Obama’s next move: to the center

With his lead over McCain in the polls now gone, the Democratic nominee must woo independents.

Mary Knox Merrill/Staff
Undecided: College student Paul Weskalnies, getting his hair cut in Golden, Colo., is leaning toward the GOP, but not enthusiasically.

Denver – No matter how big (or small) the postconvention bounce for Barack Obama, the newly minted Democratic presidential nominee has his work cut out for him.

His steady, summer-long lead of 4 to 6 points all but evaporated in the run-up to the Democratic convention, as Republican rival John McCain went on the attack. Now Senator Obama must not only solidify his Democratic base and keep wooing recalcitrant supporters of former rival Hillary Rodham Clinton, he must also reach into the nation’s political center, where the election will be won. Any notion that the Democrats would coast to victory has vanished.

“The history of presidential elections in this country, for a very long time, has been that they’re relatively close,” said chief Obama strategist David Axelrod, speaking at a Monitor breakfast Thursday. “We had no illusions that this was going to be anything but close.”

Still, as with two years ago, when voters swept the Republicans out of power in Congress, the playing field remains tilted toward the Democrats.

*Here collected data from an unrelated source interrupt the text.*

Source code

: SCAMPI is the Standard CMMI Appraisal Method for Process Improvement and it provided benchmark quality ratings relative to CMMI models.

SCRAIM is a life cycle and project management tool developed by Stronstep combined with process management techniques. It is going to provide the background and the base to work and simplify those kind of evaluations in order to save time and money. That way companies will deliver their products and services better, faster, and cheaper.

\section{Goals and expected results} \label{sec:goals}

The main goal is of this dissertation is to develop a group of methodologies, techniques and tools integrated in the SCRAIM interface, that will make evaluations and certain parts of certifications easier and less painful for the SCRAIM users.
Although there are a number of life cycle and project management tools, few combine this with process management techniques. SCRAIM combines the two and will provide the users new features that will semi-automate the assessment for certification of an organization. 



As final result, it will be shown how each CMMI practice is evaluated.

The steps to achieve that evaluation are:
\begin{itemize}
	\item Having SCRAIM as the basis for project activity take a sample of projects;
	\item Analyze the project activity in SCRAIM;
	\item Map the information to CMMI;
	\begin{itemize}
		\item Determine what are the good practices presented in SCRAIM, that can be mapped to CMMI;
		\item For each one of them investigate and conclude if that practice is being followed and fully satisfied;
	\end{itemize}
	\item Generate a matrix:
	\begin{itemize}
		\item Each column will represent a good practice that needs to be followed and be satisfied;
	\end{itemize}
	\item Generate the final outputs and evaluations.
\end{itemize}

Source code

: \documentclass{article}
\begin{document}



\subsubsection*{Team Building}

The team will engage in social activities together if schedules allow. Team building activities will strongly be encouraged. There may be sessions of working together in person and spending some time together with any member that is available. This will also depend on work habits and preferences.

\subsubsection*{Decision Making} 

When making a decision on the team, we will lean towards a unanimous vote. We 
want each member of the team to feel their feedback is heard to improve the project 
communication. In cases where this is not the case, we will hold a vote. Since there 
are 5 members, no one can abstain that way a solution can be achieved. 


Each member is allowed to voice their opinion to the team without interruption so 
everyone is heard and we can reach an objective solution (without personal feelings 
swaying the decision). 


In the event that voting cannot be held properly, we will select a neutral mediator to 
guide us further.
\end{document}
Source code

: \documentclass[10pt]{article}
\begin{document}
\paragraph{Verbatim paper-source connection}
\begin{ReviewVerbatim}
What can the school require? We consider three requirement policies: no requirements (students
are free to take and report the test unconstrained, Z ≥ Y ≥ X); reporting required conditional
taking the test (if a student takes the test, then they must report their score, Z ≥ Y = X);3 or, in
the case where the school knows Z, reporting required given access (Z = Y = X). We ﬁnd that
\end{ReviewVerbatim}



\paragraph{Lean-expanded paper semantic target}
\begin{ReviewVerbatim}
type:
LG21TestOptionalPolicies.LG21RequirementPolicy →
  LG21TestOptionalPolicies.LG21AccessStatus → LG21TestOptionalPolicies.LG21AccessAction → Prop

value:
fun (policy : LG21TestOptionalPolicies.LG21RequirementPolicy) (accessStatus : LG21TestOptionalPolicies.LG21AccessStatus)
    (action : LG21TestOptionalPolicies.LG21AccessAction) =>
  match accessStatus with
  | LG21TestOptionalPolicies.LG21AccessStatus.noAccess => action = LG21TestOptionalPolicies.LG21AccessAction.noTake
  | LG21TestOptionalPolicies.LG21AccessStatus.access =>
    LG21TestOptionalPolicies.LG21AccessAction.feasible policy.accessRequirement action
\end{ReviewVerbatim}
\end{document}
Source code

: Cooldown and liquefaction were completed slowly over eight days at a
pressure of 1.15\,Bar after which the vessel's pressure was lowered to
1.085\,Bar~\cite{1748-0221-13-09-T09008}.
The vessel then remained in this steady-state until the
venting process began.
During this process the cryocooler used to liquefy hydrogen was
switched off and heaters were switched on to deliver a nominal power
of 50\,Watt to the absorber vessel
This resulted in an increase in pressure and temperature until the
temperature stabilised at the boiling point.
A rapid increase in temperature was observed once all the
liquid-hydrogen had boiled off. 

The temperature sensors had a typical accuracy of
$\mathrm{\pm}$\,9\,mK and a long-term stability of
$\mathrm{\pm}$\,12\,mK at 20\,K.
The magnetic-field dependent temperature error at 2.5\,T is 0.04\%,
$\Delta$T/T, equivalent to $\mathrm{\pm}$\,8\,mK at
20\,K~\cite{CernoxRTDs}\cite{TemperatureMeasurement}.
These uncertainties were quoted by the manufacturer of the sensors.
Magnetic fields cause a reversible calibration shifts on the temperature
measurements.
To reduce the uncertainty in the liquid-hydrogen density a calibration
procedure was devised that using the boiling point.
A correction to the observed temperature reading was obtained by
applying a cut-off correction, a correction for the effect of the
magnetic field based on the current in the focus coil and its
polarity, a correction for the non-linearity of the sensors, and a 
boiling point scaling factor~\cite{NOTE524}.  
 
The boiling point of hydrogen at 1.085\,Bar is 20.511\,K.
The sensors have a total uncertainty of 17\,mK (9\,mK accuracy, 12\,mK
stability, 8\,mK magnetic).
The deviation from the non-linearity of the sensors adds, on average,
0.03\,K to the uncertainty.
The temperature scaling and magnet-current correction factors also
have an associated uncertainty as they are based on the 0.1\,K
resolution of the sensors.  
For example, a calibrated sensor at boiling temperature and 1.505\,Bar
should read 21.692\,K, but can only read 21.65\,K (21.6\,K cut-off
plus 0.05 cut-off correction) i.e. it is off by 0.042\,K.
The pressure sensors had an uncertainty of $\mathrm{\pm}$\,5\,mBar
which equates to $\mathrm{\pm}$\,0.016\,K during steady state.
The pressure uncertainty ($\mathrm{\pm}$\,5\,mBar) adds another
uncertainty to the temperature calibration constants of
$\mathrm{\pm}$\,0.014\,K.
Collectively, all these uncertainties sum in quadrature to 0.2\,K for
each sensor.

Some 35 percent of voters self-identify as independent, according to the Gallup poll. But in stark contrast to the 2004 presidential race, where party identification was roughly tied, Democrats now enjoy a significant lead over Republicans in party ID – 36 percent to 29 percent. And that represents a narrowing of the gap compared with previous weeks, Gallup notes.

So even though Senator McCain is getting more support from his base (87 percent) than is Obama (78 percent), that gap is not as daunting as it may seem. All Obama has to do is match the percentages Democratic nominee John Kerry won four years ago, among Democrats, Republicans, and independents, and he will win the election by 3 percentage points, because of his party’s expanded base, Democratic strategist James Carville said at a Monitor luncheon Wednesday.

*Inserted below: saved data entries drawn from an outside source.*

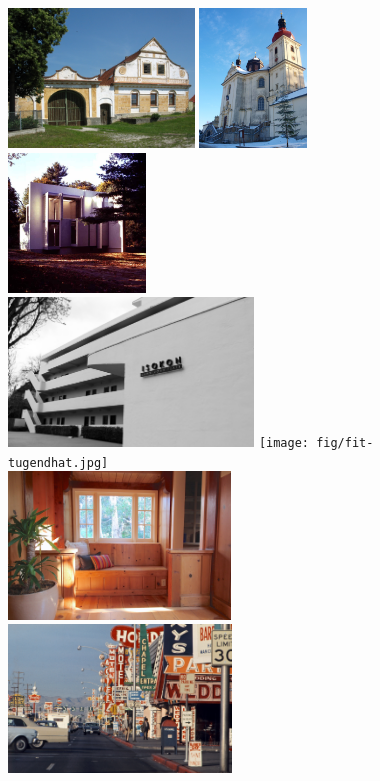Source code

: \begin{figure}[t]
\vspace{-1em}
\includegraphics[height=10em]{fig/fit-jihocesky.jpg}\quad
\includegraphics[height=10em]{fig/fit-dobravoda.jpg}\quad
\includegraphics[height=10em]{fig/fit-house-vi.jpg}\\[1em]
\includegraphics[height=10.7em]{fig/fit-isokon.jpg}\quad
\texttt{[image: fig/fit-tugendhat.jpg]}\\[1em]
\includegraphics[height=10.6em]{fig/fit-sala-house.jpg}\quad
\includegraphics[height=10.6em]{fig/fit-strip.jpg}\quad

\end{figure}
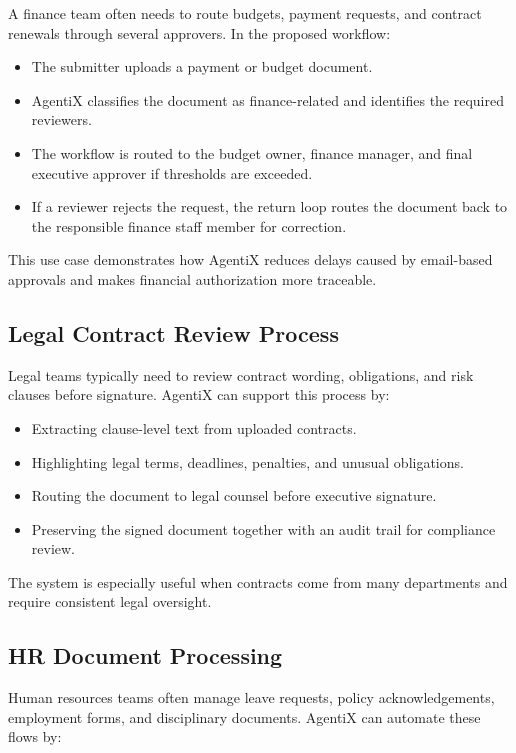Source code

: \documentclass[12pt,oneside,openright,a4paper]{cpe-english-project}
\begin{document}
A finance team often needs to route budgets, payment requests, and contract renewals through several approvers. In the proposed workflow:

\begin{itemize}
  \item The submitter uploads a payment or budget document.
  \item AgentiX classifies the document as finance-related and identifies the required reviewers.
  \item The workflow is routed to the budget owner, finance manager, and final executive approver if thresholds are exceeded.
  \item If a reviewer rejects the request, the return loop routes the document back to the responsible finance staff member for correction.
\end{itemize}

This use case demonstrates how AgentiX reduces delays caused by email-based approvals and makes financial authorization more traceable.

\subsection{Legal Contract Review Process}

Legal teams typically need to review contract wording, obligations, and risk clauses before signature. AgentiX can support this process by:

\begin{itemize}
  \item Extracting clause-level text from uploaded contracts.
  \item Highlighting legal terms, deadlines, penalties, and unusual obligations.
  \item Routing the document to legal counsel before executive signature.
  \item Preserving the signed document together with an audit trail for compliance review.
\end{itemize}

The system is especially useful when contracts come from many departments and require consistent legal oversight.

\subsection{HR Document Processing}

Human resources teams often manage leave requests, policy acknowledgements, employment forms, and disciplinary documents. AgentiX can automate these flows by:
\end{document}
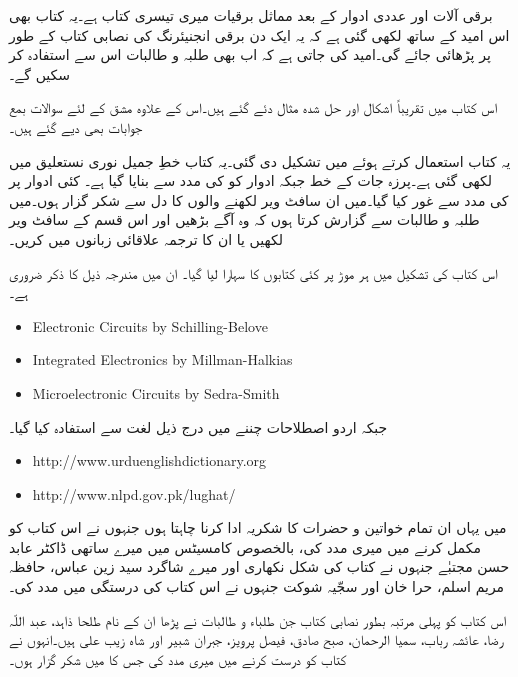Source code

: \thispagestyle{empty}
برقی آلات اور عددی ادوار کے بعد مماثل برقیات میری تیسری کتاب ہے۔یہ کتاب بھی اس امید کے ساتھ لکھی گئی ہے کہ یہ ایک دن برقی انجنیئرنگ کی نصابی کتاب کے طور پر پڑھائی جائے گی۔امید کی جاتی ہے کہ اب بھی طلبہ و طالبات اس سے استفادہ  کر سکیں گے۔

اس کتاب میں تقریباً  اشکال اور  حل شدہ مثال دئے گئے ہیں۔اس کے علاوہ  مشق کے لئے   سوالات  بمع جوابات بھی دیے گئے ہیں۔

یہ کتاب  استعمال  کرتے ہوئے  میں تشکیل دی گئی۔یہ کتاب خطِ جمیل نوری نستعلیق میں لکھی گئی ہے۔پرزہ جات کے خط  جبکہ ادوار کو  کی مدد سے بنایا گیا ہے۔ کئی ادوار پر  کی مدد سے غور کیا گیا۔میں ان سافٹ ویر لکھنے والوں کا دل سے شکر گزار ہوں۔میں طلبہ و طالبات سے گزارش  کرتا ہوں کہ وہ آگے بڑھیں اور اس قسم کے سافٹ ویر لکھیں یا ان کا ترجمہ علاقائی زبانوں میں کریں۔

اس کتاب کی تشکیل میں ہر موڑ پر کئی کتابوں کا سہارا لیا گیا۔ ان میں مندرجہ ذیل کا ذکر ضروری ہے۔
{
\begin{otherlanguage}{english}
\begin{itemize}
\item
Electronic Circuits by Schilling-Belove
\item
Integrated Electronics by Millman-Halkias
\item
Microelectronic Circuits by Sedra-Smith
\end{itemize}
\end{otherlanguage}
}

جبکہ اردو اصطلاحات چننے میں درج ذیل لغت سے استفادہ  کیا گیا۔
{
\begin{otherlanguage}{english}
\begin{itemize}
\item
http:/\!\!/www.urduenglishdictionary.org
\item
http:/\!\!/www.nlpd.gov.pk/lughat/
\end{itemize}
\end{otherlanguage}
}


میں یہاں ان تمام خواتین و حضرات کا شکریہ ادا کرنا چاہتا ہوں جنہوں نے اس کتاب کو مکمل کرنے میں میری مدد کی، بالخصوص کامسیٹس میں میرے ساتھی ڈاکٹر عابد حسن مجتبٰے جنہوں نے کتاب کی شکل نکھاری اور میرے شاگرد سید زین عباس، حافظہ مریم اسلم، حرا خان اور  سجّیہ شوکت  جنہوں نے اس کتاب کی درستگی میں مدد کی۔ 

اس کتاب کو پہلی مرتبہ بطور نصابی کتاب جن طلباء و طالبات نے پڑھا ان کے نام طلحا ذاہد، عبد اللّہ رضا، عائشہ رباب، سمیا الرحمان، صبح صادق، فیصل پرویز، جبران شبیر اور شاہ زیب علی ہیں۔انہوں نے کتاب کو درست کرنے میں میری مدد کی جس کا میں شکر گزار ہوں۔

As convention week progressed, Democrats began to shift the campaign from a referendum on Obama to a contest between two men with starkly different personas, records, and policy positions. The marquee speakers of Wednesday night, former President Clinton and Obama running mate Joseph Biden, teed up harsh critiques of McCain.

“What you want in this situation is a choice,” says Democratic communications consultant Peter Fenn. “Hello, John McCain. Three-hundred billion more in tax breaks for the wealthy. More Iraqs and Afghanistans. We’ve been soft on McCain. Democrats shouldn’t be in such a defensive mood.”

The challenge for Obama is to extend the positive feelings from his convention through next week’s Republican convention, and into the final two-month sprint to Nov. 4. McCain is reportedly set to announce his running mate on Friday morning at a rally in Ohio – an apparent effort to step on any convention bounce Obama gets and divert media attention back to the GOP’s message.

But at least one story line from the Democrats’ week in the spotlight appears to have peaked: the Clinton-Obama soap opera. Predictions of massive street protests by unhappy Hillary Clinton supporters failed to materialize, with marchers numbering a little over 1,000, not the thousands some had predicted. And Bill and Hillary Clinton’s convention speeches were met enthusiastically by the party faithful. Senator Clinton herself, standing with the New York delegation, halted the roll-call vote Wednesday, allowing for Obama’s nomination by acclamation.

The media hyped the Clinton-Obama drama “way, way, way, way too much,” says Democratic pollster Mark Mellman. “If you watched it on TV, it was being played out as a personal psychodrama involving the Clinton family and Obama family, and the truth is that’s not what it is.”

The test of Obama-Clinton unity will come in the weeks ahead. If both Clintons stump for Obama, as promised, that will put the feud stories to rest.

Undecided voters and those soft in their support of one or another candidate will also face pressure to come to a decision – especially in crucial swing states, such as Colorado. Paul Weskalnies, a student at Colorado School of Mines in Golden, Colo., isn’t even sure if he’s going to vote for either major-party candidate, since his favorite, the Libertarian-leaning Rep. Ron Paul (R) of Texas, suspended his campaign.
Mr. Weskalnies thinks he’ll start researching his options in late September or early October. His biggest issues are the Iraq war (he favors the US staying there) and “big government.” Between the two major parties, he leans Republican, “but they’re still ‘governmentalists,’ ” he says.

Glenn Brand, a registered Democrat and Hillary Clinton supporter from Wheat Ridge, Colo., plans to wait until after the debates to make a decision. Obama gives him pause “because of his inexperience,” says the hardware-store worker. But “he’s going to have a good vice president, so that’s in his favor, for sure.” He says he hasn’t followed McCain that closely. “I just know he’s a little older, but he should have experience there, too.”

Bob List, a retired engineer in Golden, Colo., calls himself an independent. He started out inclined toward McCain, but the more he has heard Obama speak, the more he is leaning toward him. “His charisma has a purpose,” says Mr. List.